What should binary file look like after conversion from text? - c++

Problem:
Split the binary I/O from the example code into two: one program that converts an ordinary text file into binary and one program that reads binary and converts into text. Test these programs by comparing a text file with what you get by converting it to binary and back.
Example code:
#include "std_lib_facilities.h"
int main(){
cout <<"Please enter input file name.\n";
string name;
cin >> name;
// open file to read, with no byte interpretation
ifstream ifs(name.c_str(), ios_base::binary);
if(!ifs) error("Can't open input file: ", name);
cout << "Please enter output file name.\n";
cin >> name;
// open file to write
ofstream ofs(name.c_str(), ios_base::binary);
if(!ofs) error("Can't open output file: ", name);
vector<int> v;
// read from binary file
int i;
while(ifs.read(as_bytes(i), sizeof(int))) v.push_back(i);
// do something with v
// write to binary file
for(int i = 0; i < v.size(); ++i) ofs.write(as_bytes(v[i]), sizeof(int));
return 0;
}
Here is my code, instead of reading and writing int values, I tried with strings:
#include "std_lib_facilities.h"
void textToBinary(string, string);
//--------------------------------------------------------------------------------
int main(){
const string info("This program converts text to binary files.\n");
cout << info;
const string testFile("test.txt");
const string binaryFile("binary.bin");
textToBinary(testFile, binaryFile);
getchar();
return 0;
}
//--------------------------------------------------------------------------------
void textToBinary(string ftest, string fbinary){
// open text file to read
ifstream ift(ftest);
if(!ift) error("Can't open input file: ", ftest);
// copy contents in vector
vector<string>textFile;
string line;
while (getline(ift,line)) textFile.push_back(line);
// open binary file to write
ofstream fb(fbinary, ios::binary);
if(!fb) error("Can't open output file: ", fbinary);
// convert text to binary, by writing the vector contents
for(size_t i = 0; i < textFile.size(); ++i){ fb.write(textFile[i].c_str(), textFile[i].length()); fb <<'\n';}
cout << "Conversion done!\n";
}
Note:
My text file contains Lorem Ipsum, no digits or special punctuation. After I write the text using binary mode, there is a perfect character interpretation and the source text file looks exactly like the destination. (My attention goes to the fact that when using binary mode and the function write(as_bytes(), sizeof()), the content of the text file is translated perfectly and there are not mistakes.)
Question:
How should the binary file look like after I use binary mode(no char interpretation) and the function write(as_bytes(), sizeof()) when writing?

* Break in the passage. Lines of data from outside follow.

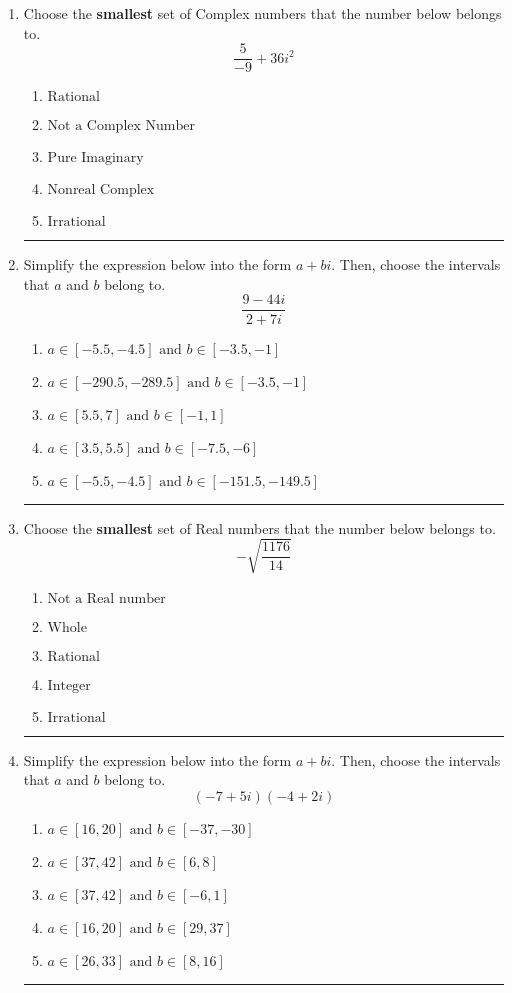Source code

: \documentclass[14pt]{extbook}
\newcommand{\litem}[1]{\item#1\hspace*{-1cm}\rule{\textwidth}{0.4pt}}
\begin{document}
\begin{enumerate}
{\begin{enumerate}[label=\Alph*.]
\end{enumerate} }
\litem{
Choose the \textbf{smallest} set of Complex numbers that the number below belongs to.\[ \frac{5}{-9}+36i^2 \]\begin{enumerate}[label=\Alph*.]
\item \( \text{Rational} \)
\item \( \text{Not a Complex Number} \)
\item \( \text{Pure Imaginary} \)
\item \( \text{Nonreal Complex} \)
\item \( \text{Irrational} \)

\end{enumerate} }
\litem{
Simplify the expression below into the form $a+bi$. Then, choose the intervals that $a$ and $b$ belong to.\[ \frac{9 - 44 i}{2 + 7 i} \]\begin{enumerate}[label=\Alph*.]
\item \( a \in [-5.5, -4.5] \text{ and } b \in [-3.5, -1] \)
\item \( a \in [-290.5, -289.5] \text{ and } b \in [-3.5, -1] \)
\item \( a \in [5.5, 7] \text{ and } b \in [-1, 1] \)
\item \( a \in [3.5, 5.5] \text{ and } b \in [-7.5, -6] \)
\item \( a \in [-5.5, -4.5] \text{ and } b \in [-151.5, -149.5] \)

\end{enumerate} }
\litem{
Choose the \textbf{smallest} set of Real numbers that the number below belongs to.\[ -\sqrt{\frac{1176}{14}} \]\begin{enumerate}[label=\Alph*.]
\item \( \text{Not a Real number} \)
\item \( \text{Whole} \)
\item \( \text{Rational} \)
\item \( \text{Integer} \)
\item \( \text{Irrational} \)

\end{enumerate} }
\litem{
Simplify the expression below into the form $a+bi$. Then, choose the intervals that $a$ and $b$ belong to.\[ (-7 + 5 i)(-4 + 2 i) \]\begin{enumerate}[label=\Alph*.]
\item \( a \in [16, 20] \text{ and } b \in [-37, -30] \)
\item \( a \in [37, 42] \text{ and } b \in [6, 8] \)
\item \( a \in [37, 42] \text{ and } b \in [-6, 1] \)
\item \( a \in [16, 20] \text{ and } b \in [29, 37] \)
\item \( a \in [26, 33] \text{ and } b \in [8, 16] \)


\end{enumerate}}
\end{enumerate}
\end{document}
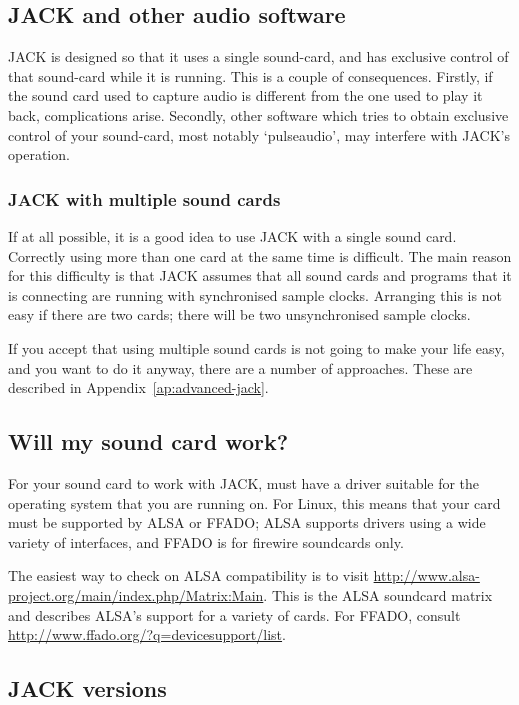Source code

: \documentclass[10pt,a4paper]{book}
\begin{document}
\subsection{JACK and other audio software}

JACK is designed so that it uses a single sound-card, and has
exclusive control of that sound-card while it is running.  This is a
couple of consequences.  Firstly, if the sound card used to capture
audio is different from the one used to play it back, complications
arise.  Secondly, other software which tries to obtain exclusive
control of your sound-card, most notably `pulseaudio', may interfere
with JACK's operation.

\subsubsection{JACK with multiple sound cards}
\label{sec:jack-multiple-cards}

If at all possible, it is a good idea to use JACK with a single sound
card.  Correctly using more than one card at the same time is
difficult.  The main reason for this difficulty is that JACK assumes
that all sound cards and programs that it is connecting are running
with synchronised sample clocks.  Arranging this is not easy if there
are two cards; there will be two unsynchronised sample clocks.

If you accept that using multiple sound cards is not going to make
your life easy, and you want to do it anyway, there are a number of
approaches.  These are described in Appendix~\ref{ap:advanced-jack}.

\subsection{Will my sound card work?}

For your sound card to work with JACK, must have a driver suitable for
the operating system that you are running on.  For Linux, this means
that your card must be supported by ALSA or FFADO; ALSA supports
drivers using a wide variety of interfaces, and FFADO is for firewire
soundcards only. 

The easiest way to check on ALSA compatibility is to visit
\url{http://www.alsa-project.org/main/index.php/Matrix:Main}.  This is
the ALSA soundcard matrix and describes ALSA's support for a variety
of cards.  For FFADO, consult
\url{http://www.ffado.org/?q=devicesupport/list}.


\subsection{JACK versions}
\end{document}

In both Unix-land and Windows a file is primarily just a sequence of bytes.
With the Windows NTFS file system (which is default) you can have more than one sequence of bytes in the same file, but there is always one main sequence which is the one that ordinary tools see. To ordinary tools every file appears as just a single sequence of bytes.
Text mode and binary mode in C++ concern whether the basic i/o machinery should translate to and from an external convention. In Unix-land there is no difference. In Windows text mode translates newlines from internal single byte C convention (namely ASCII linefeed, '\n'), to external double byte Windows convention (namely ASCII carriage return '\r' + linefeed '\n'), and vice versa. Also, on input in Windows, encountering a single byte value 26, a "control Z", is or can be interpreted as end of file.
Regarding the literal question,
” The question is in what format are they written in the binary file, shouldn't they be written in not-interpreted form, i.e raw bytes?
the text is written as raw bytes in both cases. The difference is only about how newlines are translated to the external convention for newlines. Since your text 1)doesn't contain any newlines, there's no difference. Edit: Not shown in your code except by scrolling it sideways, there's a fb <<'\n' that outputs a newline to the file opened in binary mode, and if this produces the same bytes as in the original text file, then there is no effective translation, which implies you're not doing this in Windows.
About the extra streams for Windows files, they're used e.g. for Windows (file) Explorer's custom file properties, and they're accessible e.g. via a bug in the Windows command interpreter, like this:
C:\my\forums\so\0306>echo This is the main stream >x.txt
C:\my\forums\so\0306>dir | find "x"
04-Jul-15 08:36 PM 26 x.txt
C:\my\forums\so\0306>echo This is a second byte stream, he he >x.txt:2nd
C:\my\forums\so\0306>dir | find "x"
04-Jul-15 08:37 PM 26 x.txt
C:\my\forums\so\0306>type x.txt
This is the main stream
C:\my\forums\so\0306>type x.txt:2nd
The filename, directory name, or volume label syntax is incorrect.
C:\my\forums\so\0306>find /v "" <x.txt:2nd
This is a second byte stream, he he
C:\my\forums\so\0306>_
I just couldn't resist posting an example. :)
1) You state that “My text file contains Lorem Ipsum, no digits or special punctuation”, which indicates no newlines.

Related

how to make a new line in binary file c++?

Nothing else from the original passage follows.